I am also a survivor of a different kind of trauma, so I understand what it means to be labeled a survivor, and to erase that label. In fact, I was very lucky and privileged to have the resources to deal with my own trauma. This is why I wanted to help my other Sierra Leon women with the resources to deal with theirs.
We, as an NGO, have a huge mission in terms of what we want to do. Our messaging and our programs have evolved over time and I think that moving forward we will be focusing on social innovation. We need to be able to look at mental wellbeing as a critical component of understanding public health in general, and understanding how to build resilient communities. Just because someone is doing well doesn’t mean they are resilient.
Those are the many reasons that influenced how I kept on powering through even when the women didn’t trust that I was doing this because I cared.
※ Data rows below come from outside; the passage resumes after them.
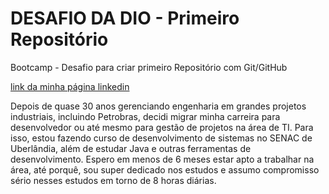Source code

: # DESAFIO DA DIO - Primeiro Repositório
Bootcamp - Desafio para criar primeiro Repositório com Git/GitHub

[link da minha página linkedin](https://www.linkedin.com/in/robsongoncalves1/)

Depois de quase 30 anos gerenciando engenharia em grandes projetos industriais, incluindo Petrobras, decidi migrar minha carreira para desenvolvedor ou até mesmo para gestão
de projetos na área de TI. Para isso, estou fazendo curso de desenvolvimento de sistemas no SENAC de Uberlândia, além de estudar Java e outras ferramentas de desenvolvimento.
Espero em menos de 6 meses estar apto a trabalhar na área, até porquê, sou super dedicado nos estudos e assumo compromisso sério nesses estudos em torno de 8 horas diárias.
They thought I was making money out of them.
Having come this far, what hopes do you have for the future?
If you look at the Survivor Dream Project and where it has brought me, it really is around innovating and finding a new and fresh way of looking at development, of empowering, and of creating resilient communities. It is a form of innovation.
We are trying to re-create a space that can function differently. You know, the old ways of doing things don’t work. We are therefore constantly having to find new ways to do the same things.
In the future, we need to begin talking about how people function, their mental health, and their mental wellbeing. It is a conversation I want to pick up in West Africa, especially in Sierra Leone which has been in a constant state of trauma.
I also want to be able to link mental health and mental wellbeing as tools to reimagine how we do development and how we impact the lives of young women, girls, and maybe in the long-term boys as well.
The future is very much about positioning myself within a policy activism and mobilisation space where I can take this conversation to the next level, so that communities can freely talk about the vitality of their mental state and policymaker take it into account when they are building and designing service delivery, health care systems, and business enterprise initiatives.
I want more and more West Africans to talk about mental health, PTSD, anxiety, depression, the trauma they’ve experienced—especially women.
I see the trajectory of my future really going around wellness, health, and policy advocacy. But truly it comes down to enriching the lives of women and girls.
We want to continue to create safe spaces. We want to continue to build educational and business capacity for women who are survivors of all kind of trauma. And, we want to continue their stories not only with the tools for healing but also with the tools for advocating for what we believe is important—which comes back to mental wellbeing.
What advice would you have liked to receive when you were starting?
I actually received it and I didn’t listen to it, and now I wish I had listened.
Someone once told me that it was okay to not have it all figured out. It is okay to slowly build your project. Whatever you dreamed of and have a vision for, you should realize that sometimes it is going to take a long time to manage.
You must look at, hold, and nurture every block before you lay it. It might take two years or twenty years. It doesn’t matter how long it takes as long as you are working towards it.
Even though we’ve been open for three years we have been operational for one and a half year out the three, and that’s okay.
For the longest time, I thought I was a failure, but I am not. Because it is something I am passionate about, it is about the work and the community, I can’t set a deadline on it.
It is okay to take your time to build your vision and to design the change you want to see. You must be patient and kind with yourself in that process.